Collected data
╭──

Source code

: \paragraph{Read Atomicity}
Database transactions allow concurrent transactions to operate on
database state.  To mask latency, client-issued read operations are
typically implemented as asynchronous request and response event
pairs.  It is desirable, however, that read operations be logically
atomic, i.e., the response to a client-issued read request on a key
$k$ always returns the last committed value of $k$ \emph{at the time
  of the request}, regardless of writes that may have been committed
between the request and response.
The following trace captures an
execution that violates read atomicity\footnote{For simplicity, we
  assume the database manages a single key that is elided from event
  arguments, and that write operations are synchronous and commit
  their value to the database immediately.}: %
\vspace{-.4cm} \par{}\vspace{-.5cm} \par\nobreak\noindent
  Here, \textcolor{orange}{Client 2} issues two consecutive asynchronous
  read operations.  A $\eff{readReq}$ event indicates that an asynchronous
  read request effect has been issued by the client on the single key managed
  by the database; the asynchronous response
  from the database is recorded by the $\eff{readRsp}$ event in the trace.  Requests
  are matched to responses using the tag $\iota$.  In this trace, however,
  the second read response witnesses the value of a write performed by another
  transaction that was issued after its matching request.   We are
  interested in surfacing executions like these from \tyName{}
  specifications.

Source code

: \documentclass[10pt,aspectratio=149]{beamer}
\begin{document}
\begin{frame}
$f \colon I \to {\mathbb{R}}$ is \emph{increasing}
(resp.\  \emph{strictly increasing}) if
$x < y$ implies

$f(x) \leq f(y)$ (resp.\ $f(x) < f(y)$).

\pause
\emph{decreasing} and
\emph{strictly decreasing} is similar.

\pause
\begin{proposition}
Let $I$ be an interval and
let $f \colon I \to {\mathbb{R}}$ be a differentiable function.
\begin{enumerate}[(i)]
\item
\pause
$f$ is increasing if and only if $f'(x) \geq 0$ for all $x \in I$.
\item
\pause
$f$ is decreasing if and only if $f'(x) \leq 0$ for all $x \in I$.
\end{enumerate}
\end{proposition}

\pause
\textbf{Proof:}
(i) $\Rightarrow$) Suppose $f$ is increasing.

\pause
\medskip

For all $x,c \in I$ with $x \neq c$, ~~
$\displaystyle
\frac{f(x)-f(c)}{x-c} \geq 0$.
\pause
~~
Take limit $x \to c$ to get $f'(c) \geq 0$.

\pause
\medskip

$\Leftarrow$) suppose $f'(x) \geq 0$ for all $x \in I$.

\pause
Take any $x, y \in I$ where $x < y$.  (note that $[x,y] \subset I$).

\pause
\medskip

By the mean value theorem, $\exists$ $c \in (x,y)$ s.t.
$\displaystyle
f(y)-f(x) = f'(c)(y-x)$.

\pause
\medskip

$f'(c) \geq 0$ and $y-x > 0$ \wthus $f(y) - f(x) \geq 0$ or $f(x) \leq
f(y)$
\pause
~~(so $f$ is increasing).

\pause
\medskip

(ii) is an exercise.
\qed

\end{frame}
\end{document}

╰──

• _DIRECTIONS_
Every line with "mathbb" in it should be copied from the entries.

• _SOLUTION TO THE PROBLEM_
$f \colon I \to {\mathbb{R}}$ is \emph{increasing}
let $f \colon I \to {\mathbb{R}}$ be a differentiable function.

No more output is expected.